:: RECORDS FOR THE TASK ::
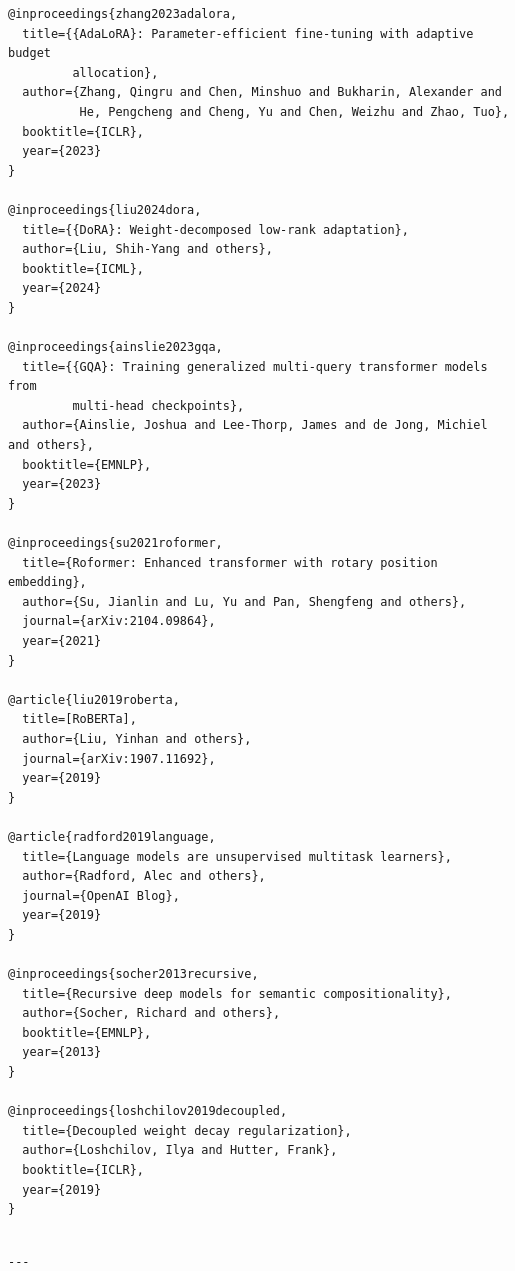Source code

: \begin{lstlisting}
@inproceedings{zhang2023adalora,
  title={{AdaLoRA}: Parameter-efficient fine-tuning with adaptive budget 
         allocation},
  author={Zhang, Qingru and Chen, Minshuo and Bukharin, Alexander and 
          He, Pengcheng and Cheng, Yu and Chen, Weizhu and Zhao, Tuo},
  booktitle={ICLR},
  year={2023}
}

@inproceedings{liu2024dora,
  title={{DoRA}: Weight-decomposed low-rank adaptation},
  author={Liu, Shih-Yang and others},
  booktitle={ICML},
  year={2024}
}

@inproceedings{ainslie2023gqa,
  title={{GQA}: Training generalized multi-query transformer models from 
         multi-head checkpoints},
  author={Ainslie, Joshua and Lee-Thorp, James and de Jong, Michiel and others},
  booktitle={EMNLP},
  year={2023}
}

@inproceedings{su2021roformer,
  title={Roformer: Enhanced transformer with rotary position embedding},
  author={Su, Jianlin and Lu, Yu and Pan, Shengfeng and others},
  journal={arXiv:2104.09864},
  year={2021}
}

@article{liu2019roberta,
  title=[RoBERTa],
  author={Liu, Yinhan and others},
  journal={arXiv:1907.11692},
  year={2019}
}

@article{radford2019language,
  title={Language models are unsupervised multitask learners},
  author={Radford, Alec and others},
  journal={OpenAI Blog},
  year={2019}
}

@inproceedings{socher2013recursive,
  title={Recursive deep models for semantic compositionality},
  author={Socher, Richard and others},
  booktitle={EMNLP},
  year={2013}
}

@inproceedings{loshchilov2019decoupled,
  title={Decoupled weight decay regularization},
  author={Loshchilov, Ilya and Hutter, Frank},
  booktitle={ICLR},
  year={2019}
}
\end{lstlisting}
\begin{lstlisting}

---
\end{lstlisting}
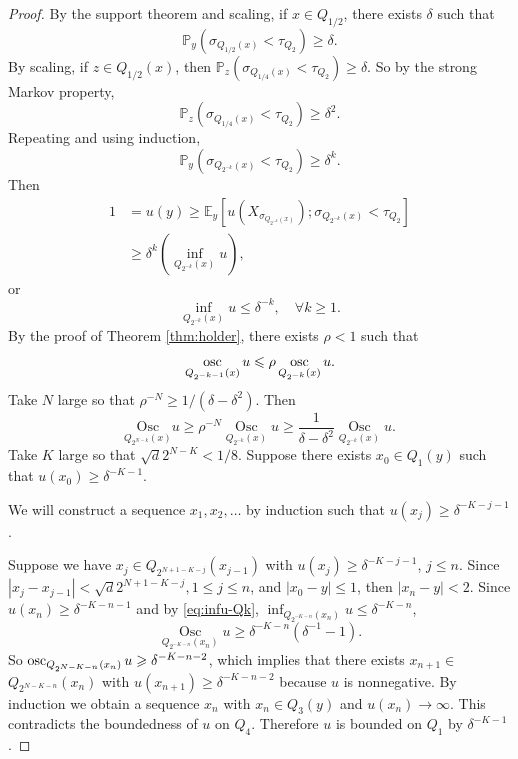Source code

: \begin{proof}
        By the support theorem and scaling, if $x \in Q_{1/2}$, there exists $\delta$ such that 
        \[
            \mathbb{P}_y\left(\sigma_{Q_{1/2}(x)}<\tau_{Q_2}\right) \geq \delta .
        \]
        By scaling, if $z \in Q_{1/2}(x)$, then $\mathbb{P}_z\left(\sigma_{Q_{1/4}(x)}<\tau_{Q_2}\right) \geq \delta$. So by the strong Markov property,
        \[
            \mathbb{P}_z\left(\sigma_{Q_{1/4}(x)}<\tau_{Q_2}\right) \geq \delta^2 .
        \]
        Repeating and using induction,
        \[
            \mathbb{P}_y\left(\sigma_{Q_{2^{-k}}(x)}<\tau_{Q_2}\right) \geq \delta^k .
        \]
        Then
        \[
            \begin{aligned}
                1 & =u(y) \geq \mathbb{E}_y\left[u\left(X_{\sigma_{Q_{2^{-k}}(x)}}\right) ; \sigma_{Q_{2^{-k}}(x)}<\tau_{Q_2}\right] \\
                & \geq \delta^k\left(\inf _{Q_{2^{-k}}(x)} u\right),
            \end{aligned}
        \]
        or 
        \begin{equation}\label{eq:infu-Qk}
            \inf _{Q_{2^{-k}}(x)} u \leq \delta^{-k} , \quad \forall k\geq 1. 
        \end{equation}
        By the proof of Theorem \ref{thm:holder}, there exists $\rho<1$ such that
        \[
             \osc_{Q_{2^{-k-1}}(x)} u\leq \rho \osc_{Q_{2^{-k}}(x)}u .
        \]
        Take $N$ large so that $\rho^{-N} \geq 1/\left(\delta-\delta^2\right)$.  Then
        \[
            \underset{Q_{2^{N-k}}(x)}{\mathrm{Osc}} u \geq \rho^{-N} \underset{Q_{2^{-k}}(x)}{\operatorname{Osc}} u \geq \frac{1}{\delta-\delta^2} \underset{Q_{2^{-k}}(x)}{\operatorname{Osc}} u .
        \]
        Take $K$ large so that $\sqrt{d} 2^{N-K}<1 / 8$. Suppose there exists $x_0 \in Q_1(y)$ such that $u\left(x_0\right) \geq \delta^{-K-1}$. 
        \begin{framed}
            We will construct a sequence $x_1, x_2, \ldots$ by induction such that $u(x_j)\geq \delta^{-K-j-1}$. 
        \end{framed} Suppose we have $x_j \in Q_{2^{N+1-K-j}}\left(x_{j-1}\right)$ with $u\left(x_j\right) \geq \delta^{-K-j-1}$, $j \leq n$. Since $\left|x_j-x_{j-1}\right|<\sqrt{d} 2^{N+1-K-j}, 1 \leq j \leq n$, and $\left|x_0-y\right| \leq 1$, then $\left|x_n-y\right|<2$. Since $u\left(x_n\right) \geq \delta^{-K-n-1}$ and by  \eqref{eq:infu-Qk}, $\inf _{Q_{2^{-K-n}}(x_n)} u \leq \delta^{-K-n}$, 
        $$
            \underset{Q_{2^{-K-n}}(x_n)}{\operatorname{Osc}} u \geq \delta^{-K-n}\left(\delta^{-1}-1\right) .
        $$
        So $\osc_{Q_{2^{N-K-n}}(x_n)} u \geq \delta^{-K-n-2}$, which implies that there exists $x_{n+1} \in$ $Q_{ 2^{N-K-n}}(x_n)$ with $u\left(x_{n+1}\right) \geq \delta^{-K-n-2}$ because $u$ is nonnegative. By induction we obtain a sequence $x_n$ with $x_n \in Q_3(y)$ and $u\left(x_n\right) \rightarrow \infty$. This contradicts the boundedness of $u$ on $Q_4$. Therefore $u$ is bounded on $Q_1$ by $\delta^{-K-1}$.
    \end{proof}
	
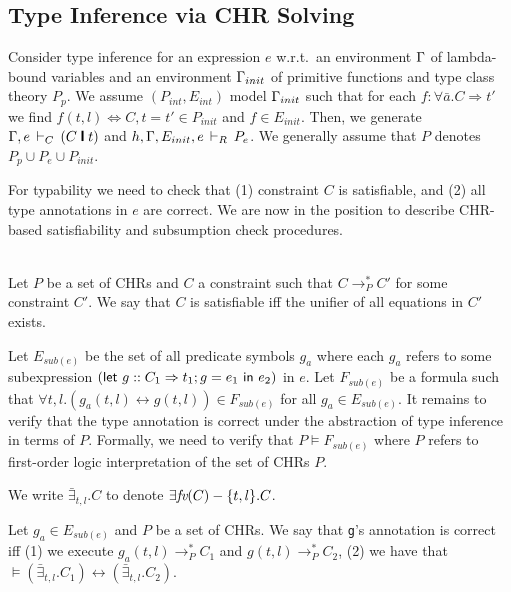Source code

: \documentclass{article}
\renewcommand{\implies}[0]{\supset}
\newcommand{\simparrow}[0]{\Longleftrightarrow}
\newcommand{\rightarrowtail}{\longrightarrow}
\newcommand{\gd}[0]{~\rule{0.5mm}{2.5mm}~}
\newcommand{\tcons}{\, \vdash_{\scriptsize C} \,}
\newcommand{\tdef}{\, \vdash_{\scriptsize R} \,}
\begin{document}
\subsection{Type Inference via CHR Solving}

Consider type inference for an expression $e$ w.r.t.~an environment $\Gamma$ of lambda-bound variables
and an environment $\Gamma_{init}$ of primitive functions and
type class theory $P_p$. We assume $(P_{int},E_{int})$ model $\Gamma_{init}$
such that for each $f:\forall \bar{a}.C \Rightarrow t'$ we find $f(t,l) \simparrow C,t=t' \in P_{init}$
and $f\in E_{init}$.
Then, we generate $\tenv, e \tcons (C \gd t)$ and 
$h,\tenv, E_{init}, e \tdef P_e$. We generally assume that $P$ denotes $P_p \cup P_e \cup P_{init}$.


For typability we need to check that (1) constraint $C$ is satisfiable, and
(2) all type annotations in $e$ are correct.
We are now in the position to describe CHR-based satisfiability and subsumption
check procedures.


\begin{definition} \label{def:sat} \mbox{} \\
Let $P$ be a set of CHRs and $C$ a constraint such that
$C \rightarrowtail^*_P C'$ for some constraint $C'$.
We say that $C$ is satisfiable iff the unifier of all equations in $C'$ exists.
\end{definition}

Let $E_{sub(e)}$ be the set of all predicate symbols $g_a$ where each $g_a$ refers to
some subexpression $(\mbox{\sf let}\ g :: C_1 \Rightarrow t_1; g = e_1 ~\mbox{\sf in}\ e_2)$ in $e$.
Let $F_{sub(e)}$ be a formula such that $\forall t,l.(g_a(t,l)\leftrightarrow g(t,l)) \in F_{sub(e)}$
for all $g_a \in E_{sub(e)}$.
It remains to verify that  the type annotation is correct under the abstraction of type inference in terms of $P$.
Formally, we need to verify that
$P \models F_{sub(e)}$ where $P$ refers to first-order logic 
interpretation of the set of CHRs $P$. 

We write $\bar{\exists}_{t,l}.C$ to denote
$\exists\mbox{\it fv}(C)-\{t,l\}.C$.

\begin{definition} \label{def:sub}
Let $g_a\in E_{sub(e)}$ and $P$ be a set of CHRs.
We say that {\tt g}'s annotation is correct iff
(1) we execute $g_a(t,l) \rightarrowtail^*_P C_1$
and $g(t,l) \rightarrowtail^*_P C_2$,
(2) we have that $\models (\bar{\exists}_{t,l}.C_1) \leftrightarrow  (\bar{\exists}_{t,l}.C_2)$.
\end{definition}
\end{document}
* * *
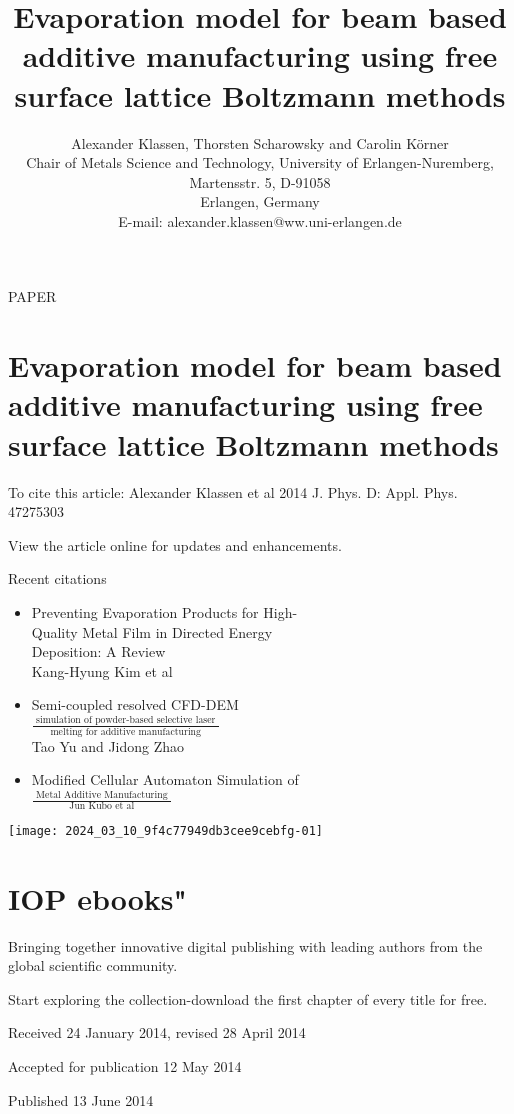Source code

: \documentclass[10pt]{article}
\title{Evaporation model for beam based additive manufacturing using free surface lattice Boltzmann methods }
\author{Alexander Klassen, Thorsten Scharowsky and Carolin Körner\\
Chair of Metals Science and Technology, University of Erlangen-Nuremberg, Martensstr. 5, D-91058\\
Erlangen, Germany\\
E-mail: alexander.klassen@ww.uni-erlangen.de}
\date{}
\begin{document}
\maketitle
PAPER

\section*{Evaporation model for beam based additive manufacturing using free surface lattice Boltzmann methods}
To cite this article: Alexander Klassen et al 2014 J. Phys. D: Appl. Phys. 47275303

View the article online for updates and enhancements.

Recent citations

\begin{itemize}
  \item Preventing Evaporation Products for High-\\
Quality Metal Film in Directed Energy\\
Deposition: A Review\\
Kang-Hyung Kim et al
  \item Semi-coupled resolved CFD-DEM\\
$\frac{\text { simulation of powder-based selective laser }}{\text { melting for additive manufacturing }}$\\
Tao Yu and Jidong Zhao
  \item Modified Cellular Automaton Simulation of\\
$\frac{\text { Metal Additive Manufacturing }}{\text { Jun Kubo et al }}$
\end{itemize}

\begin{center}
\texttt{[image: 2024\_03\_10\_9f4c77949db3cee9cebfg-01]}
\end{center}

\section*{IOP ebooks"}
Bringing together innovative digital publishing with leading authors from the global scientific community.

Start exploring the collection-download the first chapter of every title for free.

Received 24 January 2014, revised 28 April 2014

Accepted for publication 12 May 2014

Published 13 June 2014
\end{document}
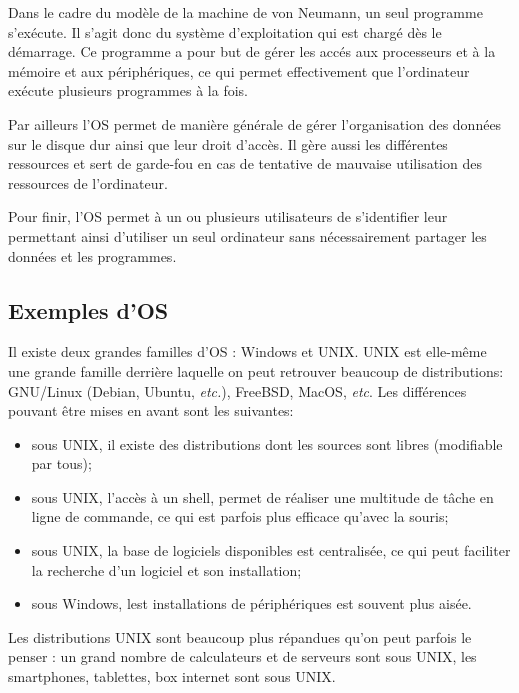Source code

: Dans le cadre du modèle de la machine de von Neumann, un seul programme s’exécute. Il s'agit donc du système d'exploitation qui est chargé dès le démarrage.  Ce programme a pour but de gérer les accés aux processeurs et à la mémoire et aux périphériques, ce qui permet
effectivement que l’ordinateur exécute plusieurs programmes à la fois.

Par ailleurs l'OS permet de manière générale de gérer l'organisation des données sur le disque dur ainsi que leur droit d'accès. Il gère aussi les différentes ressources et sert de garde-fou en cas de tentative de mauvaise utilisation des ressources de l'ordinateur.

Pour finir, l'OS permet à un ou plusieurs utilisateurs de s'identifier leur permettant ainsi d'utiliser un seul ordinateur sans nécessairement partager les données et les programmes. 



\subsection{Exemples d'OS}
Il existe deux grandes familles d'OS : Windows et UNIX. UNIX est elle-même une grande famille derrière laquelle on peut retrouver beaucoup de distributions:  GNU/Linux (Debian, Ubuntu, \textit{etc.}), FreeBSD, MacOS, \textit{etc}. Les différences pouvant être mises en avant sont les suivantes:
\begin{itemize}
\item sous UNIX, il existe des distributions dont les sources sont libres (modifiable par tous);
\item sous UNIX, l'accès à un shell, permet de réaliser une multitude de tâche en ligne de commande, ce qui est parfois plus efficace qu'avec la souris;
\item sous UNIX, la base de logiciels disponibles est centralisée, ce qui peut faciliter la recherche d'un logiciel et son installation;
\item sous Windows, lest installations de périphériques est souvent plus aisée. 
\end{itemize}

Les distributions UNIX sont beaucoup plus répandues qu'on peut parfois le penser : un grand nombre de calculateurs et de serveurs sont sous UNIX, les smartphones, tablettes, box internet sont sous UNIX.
...
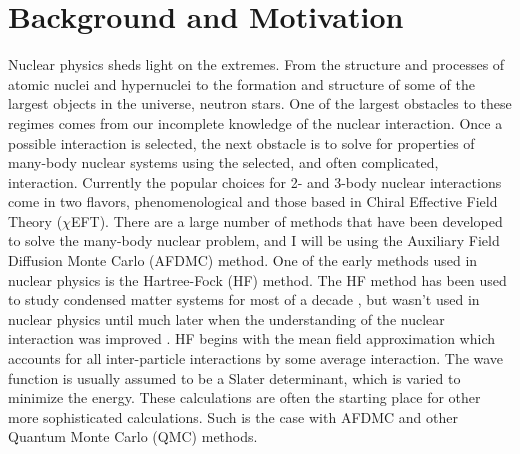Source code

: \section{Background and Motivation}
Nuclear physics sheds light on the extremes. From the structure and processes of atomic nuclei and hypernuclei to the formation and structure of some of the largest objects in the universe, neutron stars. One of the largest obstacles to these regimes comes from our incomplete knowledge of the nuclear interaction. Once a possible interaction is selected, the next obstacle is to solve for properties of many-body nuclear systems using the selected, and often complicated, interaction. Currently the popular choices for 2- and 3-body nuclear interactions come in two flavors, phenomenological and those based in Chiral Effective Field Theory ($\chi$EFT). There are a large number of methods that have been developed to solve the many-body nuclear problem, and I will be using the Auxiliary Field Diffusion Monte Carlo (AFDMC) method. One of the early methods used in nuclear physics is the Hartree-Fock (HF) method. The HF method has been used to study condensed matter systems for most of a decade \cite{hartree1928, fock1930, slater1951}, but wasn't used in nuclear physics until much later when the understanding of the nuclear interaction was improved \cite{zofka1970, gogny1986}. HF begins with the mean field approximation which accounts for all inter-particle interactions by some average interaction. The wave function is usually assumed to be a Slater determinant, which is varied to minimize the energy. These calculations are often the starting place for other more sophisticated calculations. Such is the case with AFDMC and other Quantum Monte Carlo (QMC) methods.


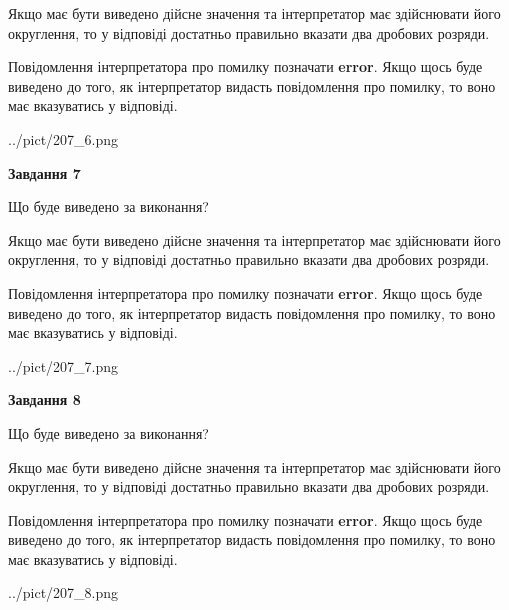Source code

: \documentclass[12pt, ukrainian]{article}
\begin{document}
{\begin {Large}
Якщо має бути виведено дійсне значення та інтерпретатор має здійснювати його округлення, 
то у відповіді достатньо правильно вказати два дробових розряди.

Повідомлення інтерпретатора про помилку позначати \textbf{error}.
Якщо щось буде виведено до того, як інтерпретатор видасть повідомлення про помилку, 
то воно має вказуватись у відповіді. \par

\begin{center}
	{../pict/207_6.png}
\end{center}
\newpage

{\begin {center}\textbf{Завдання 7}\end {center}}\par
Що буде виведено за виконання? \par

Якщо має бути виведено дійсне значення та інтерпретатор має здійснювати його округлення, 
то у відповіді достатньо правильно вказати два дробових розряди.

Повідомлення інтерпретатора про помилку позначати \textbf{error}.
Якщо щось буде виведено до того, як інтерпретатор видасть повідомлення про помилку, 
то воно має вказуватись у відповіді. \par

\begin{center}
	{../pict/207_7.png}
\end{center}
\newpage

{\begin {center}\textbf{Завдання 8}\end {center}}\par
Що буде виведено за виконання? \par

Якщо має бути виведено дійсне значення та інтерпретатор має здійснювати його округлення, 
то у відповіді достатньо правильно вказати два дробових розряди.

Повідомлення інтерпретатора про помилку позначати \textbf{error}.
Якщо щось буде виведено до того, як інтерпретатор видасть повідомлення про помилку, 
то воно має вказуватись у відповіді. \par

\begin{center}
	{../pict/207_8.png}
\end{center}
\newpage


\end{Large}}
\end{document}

:: AIM OF THE EXERCISE ::
Taking the lines above, repeat exactly those from the line that contains "interpretation of the set of CHRs $P$." through the line that contains "is correct iff", and both of those lines as well. Include nothing else.

:: ANSWER TO THE EXERCISE ::
interpretation of the set of CHRs $P$. 

We write $\bar{\exists}_{t,l}.C$ to denote
$\exists\mbox{\it fv}(C)-\{t,l\}.C$.

\begin{definition} \label{def:sub}
Let $g_a\in E_{sub(e)}$ and $P$ be a set of CHRs.
We say that {\tt g}'s annotation is correct iff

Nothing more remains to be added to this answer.